(Records from a data source)
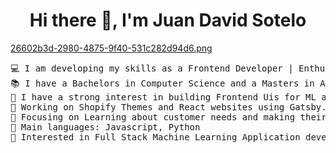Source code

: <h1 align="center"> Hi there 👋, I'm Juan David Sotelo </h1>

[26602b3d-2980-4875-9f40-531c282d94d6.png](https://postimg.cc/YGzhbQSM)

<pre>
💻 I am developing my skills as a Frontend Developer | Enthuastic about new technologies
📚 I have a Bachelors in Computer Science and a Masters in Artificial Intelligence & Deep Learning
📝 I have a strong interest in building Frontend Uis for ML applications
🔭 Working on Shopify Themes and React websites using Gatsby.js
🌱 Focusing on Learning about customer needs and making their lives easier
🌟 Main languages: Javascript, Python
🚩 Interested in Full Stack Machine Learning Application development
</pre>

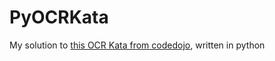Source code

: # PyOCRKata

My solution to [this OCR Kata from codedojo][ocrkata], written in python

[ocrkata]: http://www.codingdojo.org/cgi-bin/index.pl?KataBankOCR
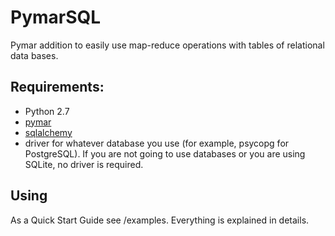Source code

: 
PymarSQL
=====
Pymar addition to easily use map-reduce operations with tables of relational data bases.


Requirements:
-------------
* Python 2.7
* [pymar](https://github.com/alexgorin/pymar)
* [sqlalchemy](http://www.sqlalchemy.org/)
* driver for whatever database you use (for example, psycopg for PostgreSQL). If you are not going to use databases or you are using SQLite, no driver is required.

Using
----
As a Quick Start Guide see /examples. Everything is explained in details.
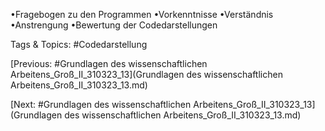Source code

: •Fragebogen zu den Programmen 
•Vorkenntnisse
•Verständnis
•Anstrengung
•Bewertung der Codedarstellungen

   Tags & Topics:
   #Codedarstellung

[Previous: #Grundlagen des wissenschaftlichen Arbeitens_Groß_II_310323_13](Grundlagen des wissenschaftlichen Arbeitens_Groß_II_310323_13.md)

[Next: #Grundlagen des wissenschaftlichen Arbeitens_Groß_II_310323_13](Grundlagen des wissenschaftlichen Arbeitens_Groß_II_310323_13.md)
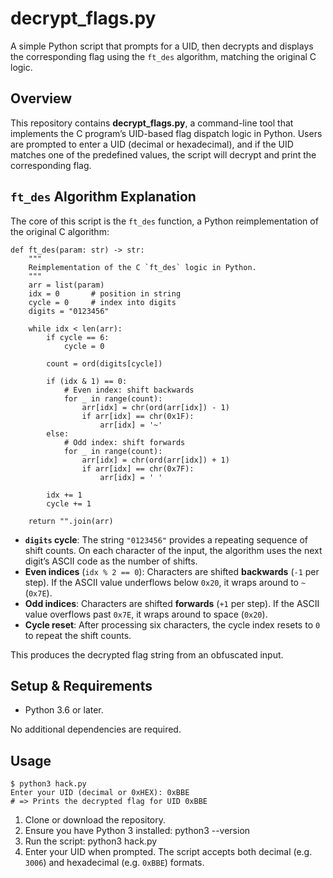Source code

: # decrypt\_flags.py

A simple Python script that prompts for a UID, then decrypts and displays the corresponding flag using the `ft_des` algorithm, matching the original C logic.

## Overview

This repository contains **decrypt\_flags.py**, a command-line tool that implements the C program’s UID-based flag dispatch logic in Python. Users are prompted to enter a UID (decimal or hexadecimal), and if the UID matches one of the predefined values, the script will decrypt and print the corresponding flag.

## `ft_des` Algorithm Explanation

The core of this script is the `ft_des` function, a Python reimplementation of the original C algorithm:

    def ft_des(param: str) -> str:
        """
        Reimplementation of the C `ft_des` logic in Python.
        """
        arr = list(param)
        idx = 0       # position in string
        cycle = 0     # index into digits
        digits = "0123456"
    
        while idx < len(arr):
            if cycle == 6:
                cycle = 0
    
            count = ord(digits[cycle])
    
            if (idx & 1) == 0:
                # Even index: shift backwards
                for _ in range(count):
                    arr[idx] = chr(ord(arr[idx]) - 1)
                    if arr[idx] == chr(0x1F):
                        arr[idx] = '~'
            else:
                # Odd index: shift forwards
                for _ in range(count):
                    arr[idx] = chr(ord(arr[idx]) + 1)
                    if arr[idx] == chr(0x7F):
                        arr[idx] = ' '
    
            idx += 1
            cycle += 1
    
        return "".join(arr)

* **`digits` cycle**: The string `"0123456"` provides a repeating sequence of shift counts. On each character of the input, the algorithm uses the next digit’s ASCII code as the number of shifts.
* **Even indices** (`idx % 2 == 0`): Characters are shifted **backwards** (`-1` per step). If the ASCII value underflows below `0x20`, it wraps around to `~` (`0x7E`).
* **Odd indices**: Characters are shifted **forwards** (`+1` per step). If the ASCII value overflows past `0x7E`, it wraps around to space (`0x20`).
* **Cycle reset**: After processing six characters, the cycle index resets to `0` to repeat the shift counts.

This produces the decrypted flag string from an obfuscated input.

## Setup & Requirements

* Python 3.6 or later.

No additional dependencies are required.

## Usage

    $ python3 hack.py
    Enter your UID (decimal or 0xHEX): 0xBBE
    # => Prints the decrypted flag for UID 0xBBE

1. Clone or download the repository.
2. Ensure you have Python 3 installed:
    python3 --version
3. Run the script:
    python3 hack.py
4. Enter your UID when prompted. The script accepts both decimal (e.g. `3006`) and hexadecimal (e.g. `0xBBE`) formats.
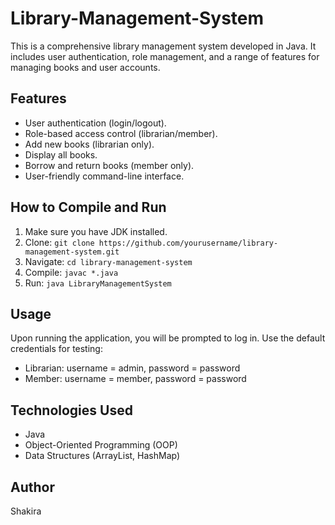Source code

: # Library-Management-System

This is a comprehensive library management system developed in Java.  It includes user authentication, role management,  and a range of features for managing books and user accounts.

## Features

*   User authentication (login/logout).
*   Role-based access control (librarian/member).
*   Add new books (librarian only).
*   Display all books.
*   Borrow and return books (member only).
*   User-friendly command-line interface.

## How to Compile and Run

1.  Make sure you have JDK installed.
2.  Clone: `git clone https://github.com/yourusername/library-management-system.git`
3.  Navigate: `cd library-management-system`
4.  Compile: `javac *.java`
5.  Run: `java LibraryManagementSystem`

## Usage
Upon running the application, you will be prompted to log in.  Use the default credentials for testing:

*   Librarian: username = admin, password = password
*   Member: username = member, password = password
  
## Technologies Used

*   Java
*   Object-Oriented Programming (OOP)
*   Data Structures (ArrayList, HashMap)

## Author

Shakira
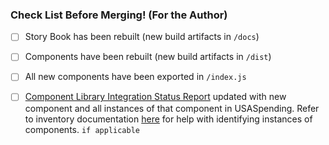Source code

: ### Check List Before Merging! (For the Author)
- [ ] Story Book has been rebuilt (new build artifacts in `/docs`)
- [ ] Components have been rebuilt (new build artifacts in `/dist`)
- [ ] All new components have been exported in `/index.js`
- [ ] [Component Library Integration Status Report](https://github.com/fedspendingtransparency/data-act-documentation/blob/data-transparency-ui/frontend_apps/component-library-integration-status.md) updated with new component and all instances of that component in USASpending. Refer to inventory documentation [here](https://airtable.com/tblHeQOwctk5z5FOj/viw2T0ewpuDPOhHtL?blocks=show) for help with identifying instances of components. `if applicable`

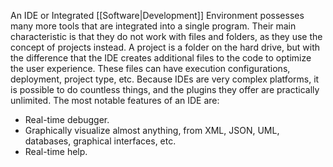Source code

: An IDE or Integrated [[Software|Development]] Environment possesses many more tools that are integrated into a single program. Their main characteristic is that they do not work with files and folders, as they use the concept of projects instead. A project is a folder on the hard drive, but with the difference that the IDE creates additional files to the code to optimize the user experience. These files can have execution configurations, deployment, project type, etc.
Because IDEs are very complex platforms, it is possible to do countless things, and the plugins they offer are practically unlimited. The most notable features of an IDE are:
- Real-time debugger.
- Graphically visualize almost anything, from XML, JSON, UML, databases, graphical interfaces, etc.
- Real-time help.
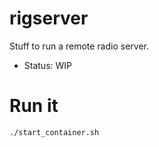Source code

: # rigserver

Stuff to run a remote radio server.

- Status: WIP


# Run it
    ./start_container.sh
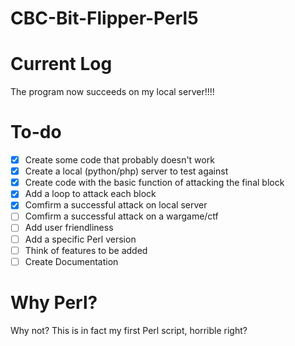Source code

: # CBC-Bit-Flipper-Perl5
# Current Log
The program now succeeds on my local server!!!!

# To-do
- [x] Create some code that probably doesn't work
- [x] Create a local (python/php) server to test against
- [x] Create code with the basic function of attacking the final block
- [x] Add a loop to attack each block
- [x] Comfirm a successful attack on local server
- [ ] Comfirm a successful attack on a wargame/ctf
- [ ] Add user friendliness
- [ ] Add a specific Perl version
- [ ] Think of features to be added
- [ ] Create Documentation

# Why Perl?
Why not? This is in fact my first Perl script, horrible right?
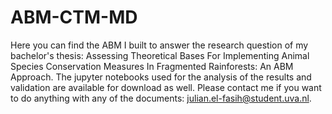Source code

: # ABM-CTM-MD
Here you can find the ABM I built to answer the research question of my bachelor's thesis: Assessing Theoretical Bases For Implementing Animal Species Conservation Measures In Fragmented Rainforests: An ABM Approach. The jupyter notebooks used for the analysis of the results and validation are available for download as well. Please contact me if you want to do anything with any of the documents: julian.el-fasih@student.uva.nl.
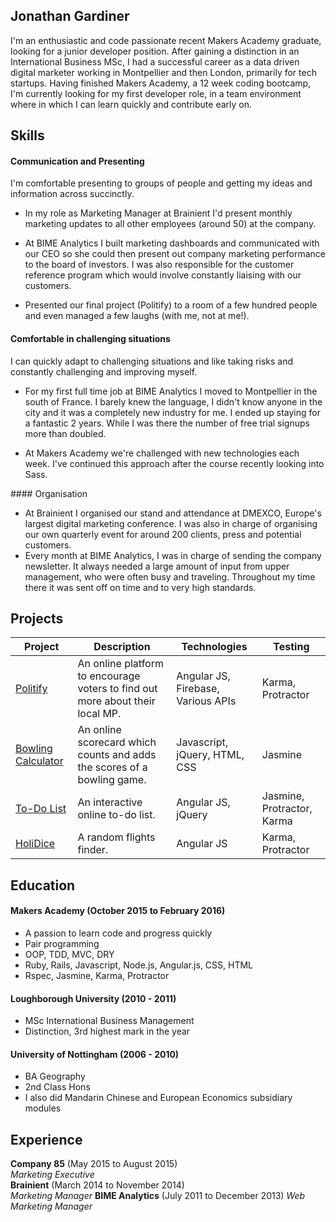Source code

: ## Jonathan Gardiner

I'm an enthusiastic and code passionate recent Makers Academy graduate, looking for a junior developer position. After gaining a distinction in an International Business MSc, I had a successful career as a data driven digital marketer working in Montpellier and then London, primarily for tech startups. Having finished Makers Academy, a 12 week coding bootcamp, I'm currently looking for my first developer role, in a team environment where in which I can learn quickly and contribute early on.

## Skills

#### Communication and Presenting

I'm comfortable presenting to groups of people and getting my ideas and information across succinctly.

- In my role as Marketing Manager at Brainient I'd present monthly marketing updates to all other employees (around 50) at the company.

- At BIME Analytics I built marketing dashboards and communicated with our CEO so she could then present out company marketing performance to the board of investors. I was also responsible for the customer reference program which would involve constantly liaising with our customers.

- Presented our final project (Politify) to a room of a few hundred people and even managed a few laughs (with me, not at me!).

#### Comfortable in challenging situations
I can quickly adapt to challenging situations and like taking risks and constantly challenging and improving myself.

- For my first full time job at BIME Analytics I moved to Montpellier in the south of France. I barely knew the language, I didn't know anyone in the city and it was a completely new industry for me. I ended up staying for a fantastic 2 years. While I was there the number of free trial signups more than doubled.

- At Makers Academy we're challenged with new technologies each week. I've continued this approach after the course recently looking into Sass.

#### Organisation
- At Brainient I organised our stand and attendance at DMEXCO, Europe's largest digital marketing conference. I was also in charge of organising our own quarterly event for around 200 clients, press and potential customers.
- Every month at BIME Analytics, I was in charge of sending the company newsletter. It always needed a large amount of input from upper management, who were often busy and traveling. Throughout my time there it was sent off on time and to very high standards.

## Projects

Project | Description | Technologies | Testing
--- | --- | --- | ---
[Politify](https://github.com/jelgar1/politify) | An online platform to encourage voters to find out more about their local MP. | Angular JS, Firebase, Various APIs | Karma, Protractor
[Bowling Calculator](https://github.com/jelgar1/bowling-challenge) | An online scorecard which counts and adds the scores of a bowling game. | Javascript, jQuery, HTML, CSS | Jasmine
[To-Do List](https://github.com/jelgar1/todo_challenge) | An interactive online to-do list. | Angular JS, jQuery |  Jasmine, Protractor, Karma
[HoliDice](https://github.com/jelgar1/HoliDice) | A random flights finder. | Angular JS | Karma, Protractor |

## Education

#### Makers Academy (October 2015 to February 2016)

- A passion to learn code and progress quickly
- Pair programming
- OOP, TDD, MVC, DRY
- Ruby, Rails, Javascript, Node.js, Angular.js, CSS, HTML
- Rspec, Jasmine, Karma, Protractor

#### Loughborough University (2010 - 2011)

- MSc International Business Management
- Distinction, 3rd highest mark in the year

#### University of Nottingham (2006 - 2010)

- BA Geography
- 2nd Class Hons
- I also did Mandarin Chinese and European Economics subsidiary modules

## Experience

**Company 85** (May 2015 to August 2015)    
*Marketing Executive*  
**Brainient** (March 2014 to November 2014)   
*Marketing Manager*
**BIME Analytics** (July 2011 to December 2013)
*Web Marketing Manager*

_Work order:_ Which lines above hold the word "param"? Copy each of them.

_Exercise solution:_
    def ft_des(param: str) -> str:
        arr = list(param)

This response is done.